*How to complete this task*
Each record below is to be output with no change at all.

#####

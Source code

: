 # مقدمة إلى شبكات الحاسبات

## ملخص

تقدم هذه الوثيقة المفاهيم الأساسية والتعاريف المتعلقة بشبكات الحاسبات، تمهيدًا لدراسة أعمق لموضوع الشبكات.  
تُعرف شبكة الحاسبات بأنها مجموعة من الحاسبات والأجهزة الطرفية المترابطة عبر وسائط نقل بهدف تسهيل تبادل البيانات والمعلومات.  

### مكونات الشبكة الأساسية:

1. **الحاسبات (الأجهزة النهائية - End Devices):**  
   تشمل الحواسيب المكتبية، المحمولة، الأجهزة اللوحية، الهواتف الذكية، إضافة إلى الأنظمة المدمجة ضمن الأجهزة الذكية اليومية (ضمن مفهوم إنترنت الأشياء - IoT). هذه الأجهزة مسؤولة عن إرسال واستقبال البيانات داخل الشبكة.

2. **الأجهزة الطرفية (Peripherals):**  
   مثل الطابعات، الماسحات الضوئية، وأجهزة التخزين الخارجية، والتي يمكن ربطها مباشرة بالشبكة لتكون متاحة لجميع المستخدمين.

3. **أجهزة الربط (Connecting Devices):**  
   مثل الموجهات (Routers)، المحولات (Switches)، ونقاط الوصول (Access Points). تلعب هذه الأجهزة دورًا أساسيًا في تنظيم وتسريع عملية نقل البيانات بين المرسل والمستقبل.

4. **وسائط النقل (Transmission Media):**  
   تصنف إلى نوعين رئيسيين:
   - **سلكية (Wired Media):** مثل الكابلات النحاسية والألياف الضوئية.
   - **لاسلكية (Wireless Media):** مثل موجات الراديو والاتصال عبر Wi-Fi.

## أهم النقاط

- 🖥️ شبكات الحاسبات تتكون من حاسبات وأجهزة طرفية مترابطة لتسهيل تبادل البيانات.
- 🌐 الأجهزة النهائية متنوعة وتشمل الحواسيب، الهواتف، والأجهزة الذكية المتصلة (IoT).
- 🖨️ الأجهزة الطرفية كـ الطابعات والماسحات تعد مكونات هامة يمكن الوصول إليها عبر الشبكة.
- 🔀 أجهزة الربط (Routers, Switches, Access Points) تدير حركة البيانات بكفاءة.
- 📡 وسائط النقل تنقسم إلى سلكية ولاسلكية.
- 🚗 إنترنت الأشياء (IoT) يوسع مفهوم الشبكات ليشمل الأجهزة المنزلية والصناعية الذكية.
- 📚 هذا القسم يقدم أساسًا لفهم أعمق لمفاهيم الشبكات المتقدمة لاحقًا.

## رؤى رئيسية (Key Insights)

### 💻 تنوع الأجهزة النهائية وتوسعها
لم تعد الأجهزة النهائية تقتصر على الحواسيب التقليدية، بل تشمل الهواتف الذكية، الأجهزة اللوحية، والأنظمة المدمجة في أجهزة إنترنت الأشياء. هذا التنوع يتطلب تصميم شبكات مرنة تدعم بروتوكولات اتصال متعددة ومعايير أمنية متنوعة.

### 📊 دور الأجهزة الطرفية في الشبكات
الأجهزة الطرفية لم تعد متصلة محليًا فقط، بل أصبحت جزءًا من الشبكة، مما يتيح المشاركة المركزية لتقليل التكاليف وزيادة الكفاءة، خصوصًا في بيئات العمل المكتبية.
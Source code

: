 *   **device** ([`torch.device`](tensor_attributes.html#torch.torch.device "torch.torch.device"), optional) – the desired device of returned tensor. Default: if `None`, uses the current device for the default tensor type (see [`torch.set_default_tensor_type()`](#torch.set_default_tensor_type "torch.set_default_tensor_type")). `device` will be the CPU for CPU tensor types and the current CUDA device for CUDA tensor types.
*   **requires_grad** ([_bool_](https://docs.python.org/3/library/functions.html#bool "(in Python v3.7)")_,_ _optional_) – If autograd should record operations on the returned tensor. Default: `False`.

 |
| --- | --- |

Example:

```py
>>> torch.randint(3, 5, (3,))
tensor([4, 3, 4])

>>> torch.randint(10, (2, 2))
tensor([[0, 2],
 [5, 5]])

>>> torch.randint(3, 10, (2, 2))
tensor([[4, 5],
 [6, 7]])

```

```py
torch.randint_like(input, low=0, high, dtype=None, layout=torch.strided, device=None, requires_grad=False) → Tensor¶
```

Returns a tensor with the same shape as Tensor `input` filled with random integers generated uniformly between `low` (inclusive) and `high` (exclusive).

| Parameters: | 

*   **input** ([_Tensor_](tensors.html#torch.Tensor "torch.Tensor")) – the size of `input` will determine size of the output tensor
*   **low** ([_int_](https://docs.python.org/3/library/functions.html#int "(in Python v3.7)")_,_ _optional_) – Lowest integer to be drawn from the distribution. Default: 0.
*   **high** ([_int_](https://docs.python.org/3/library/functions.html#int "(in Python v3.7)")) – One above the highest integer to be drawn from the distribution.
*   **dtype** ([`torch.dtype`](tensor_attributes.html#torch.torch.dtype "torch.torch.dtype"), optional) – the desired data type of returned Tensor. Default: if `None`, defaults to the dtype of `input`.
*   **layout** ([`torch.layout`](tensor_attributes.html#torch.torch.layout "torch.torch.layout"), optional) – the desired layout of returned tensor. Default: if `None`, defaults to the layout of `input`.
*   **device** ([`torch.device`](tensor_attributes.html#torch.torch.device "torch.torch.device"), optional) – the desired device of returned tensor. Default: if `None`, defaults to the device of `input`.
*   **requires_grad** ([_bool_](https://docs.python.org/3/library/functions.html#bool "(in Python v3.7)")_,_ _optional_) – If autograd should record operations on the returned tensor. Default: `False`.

#####

*Exercise response*
Source code

: # مقدمة إلى شبكات الحاسبات

## ملخص

تقدم هذه الوثيقة المفاهيم الأساسية والتعاريف المتعلقة بشبكات الحاسبات، تمهيدًا لدراسة أعمق لموضوع الشبكات.  
تُعرف شبكة الحاسبات بأنها مجموعة من الحاسبات والأجهزة الطرفية المترابطة عبر وسائط نقل بهدف تسهيل تبادل البيانات والمعلومات.  

### مكونات الشبكة الأساسية:

1. **الحاسبات (الأجهزة النهائية - End Devices):**  
   تشمل الحواسيب المكتبية، المحمولة، الأجهزة اللوحية، الهواتف الذكية، إضافة إلى الأنظمة المدمجة ضمن الأجهزة الذكية اليومية (ضمن مفهوم إنترنت الأشياء - IoT). هذه الأجهزة مسؤولة عن إرسال واستقبال البيانات داخل الشبكة.

2. **الأجهزة الطرفية (Peripherals):**  
   مثل الطابعات، الماسحات الضوئية، وأجهزة التخزين الخارجية، والتي يمكن ربطها مباشرة بالشبكة لتكون متاحة لجميع المستخدمين.

3. **أجهزة الربط (Connecting Devices):**  
   مثل الموجهات (Routers)، المحولات (Switches)، ونقاط الوصول (Access Points). تلعب هذه الأجهزة دورًا أساسيًا في تنظيم وتسريع عملية نقل البيانات بين المرسل والمستقبل.

4. **وسائط النقل (Transmission Media):**  
   تصنف إلى نوعين رئيسيين:
   - **سلكية (Wired Media):** مثل الكابلات النحاسية والألياف الضوئية.
   - **لاسلكية (Wireless Media):** مثل موجات الراديو والاتصال عبر Wi-Fi.

## أهم النقاط

- 🖥️ شبكات الحاسبات تتكون من حاسبات وأجهزة طرفية مترابطة لتسهيل تبادل البيانات.
- 🌐 الأجهزة النهائية متنوعة وتشمل الحواسيب، الهواتف، والأجهزة الذكية المتصلة (IoT).
- 🖨️ الأجهزة الطرفية كـ الطابعات والماسحات تعد مكونات هامة يمكن الوصول إليها عبر الشبكة.
- 🔀 أجهزة الربط (Routers, Switches, Access Points) تدير حركة البيانات بكفاءة.
- 📡 وسائط النقل تنقسم إلى سلكية ولاسلكية.
- 🚗 إنترنت الأشياء (IoT) يوسع مفهوم الشبكات ليشمل الأجهزة المنزلية والصناعية الذكية.
- 📚 هذا القسم يقدم أساسًا لفهم أعمق لمفاهيم الشبكات المتقدمة لاحقًا.

## رؤى رئيسية (Key Insights)

### 💻 تنوع الأجهزة النهائية وتوسعها
لم تعد الأجهزة النهائية تقتصر على الحواسيب التقليدية، بل تشمل الهواتف الذكية، الأجهزة اللوحية، والأنظمة المدمجة في أجهزة إنترنت الأشياء. هذا التنوع يتطلب تصميم شبكات مرنة تدعم بروتوكولات اتصال متعددة ومعايير أمنية متنوعة.

### 📊 دور الأجهزة الطرفية في الشبكات
الأجهزة الطرفية لم تعد متصلة محليًا فقط، بل أصبحت جزءًا من الشبكة، مما يتيح المشاركة المركزية لتقليل التكاليف وزيادة الكفاءة، خصوصًا في بيئات العمل المكتبية.
Source code

: *   **device** ([`torch.device`](tensor_attributes.html#torch.torch.device "torch.torch.device"), optional) – the desired device of returned tensor. Default: if `None`, uses the current device for the default tensor type (see [`torch.set_default_tensor_type()`](#torch.set_default_tensor_type "torch.set_default_tensor_type")). `device` will be the CPU for CPU tensor types and the current CUDA device for CUDA tensor types.
*   **requires_grad** ([_bool_](https://docs.python.org/3/library/functions.html#bool "(in Python v3.7)")_,_ _optional_) – If autograd should record operations on the returned tensor. Default: `False`.

 |
| --- | --- |

Example:

```py
>>> torch.randint(3, 5, (3,))
tensor([4, 3, 4])

>>> torch.randint(10, (2, 2))
tensor([[0, 2],
 [5, 5]])

>>> torch.randint(3, 10, (2, 2))
tensor([[4, 5],
 [6, 7]])

```

```py
torch.randint_like(input, low=0, high, dtype=None, layout=torch.strided, device=None, requires_grad=False) → Tensor¶
```

Returns a tensor with the same shape as Tensor `input` filled with random integers generated uniformly between `low` (inclusive) and `high` (exclusive).

| Parameters: | 

*   **input** ([_Tensor_](tensors.html#torch.Tensor "torch.Tensor")) – the size of `input` will determine size of the output tensor
*   **low** ([_int_](https://docs.python.org/3/library/functions.html#int "(in Python v3.7)")_,_ _optional_) – Lowest integer to be drawn from the distribution. Default: 0.
*   **high** ([_int_](https://docs.python.org/3/library/functions.html#int "(in Python v3.7)")) – One above the highest integer to be drawn from the distribution.
*   **dtype** ([`torch.dtype`](tensor_attributes.html#torch.torch.dtype "torch.torch.dtype"), optional) – the desired data type of returned Tensor. Default: if `None`, defaults to the dtype of `input`.
*   **layout** ([`torch.layout`](tensor_attributes.html#torch.torch.layout "torch.torch.layout"), optional) – the desired layout of returned tensor. Default: if `None`, defaults to the layout of `input`.
*   **device** ([`torch.device`](tensor_attributes.html#torch.torch.device "torch.torch.device"), optional) – the desired device of returned tensor. Default: if `None`, defaults to the device of `input`.
*   **requires_grad** ([_bool_](https://docs.python.org/3/library/functions.html#bool "(in Python v3.7)")_,_ _optional_) – If autograd should record operations on the returned tensor. Default: `False`.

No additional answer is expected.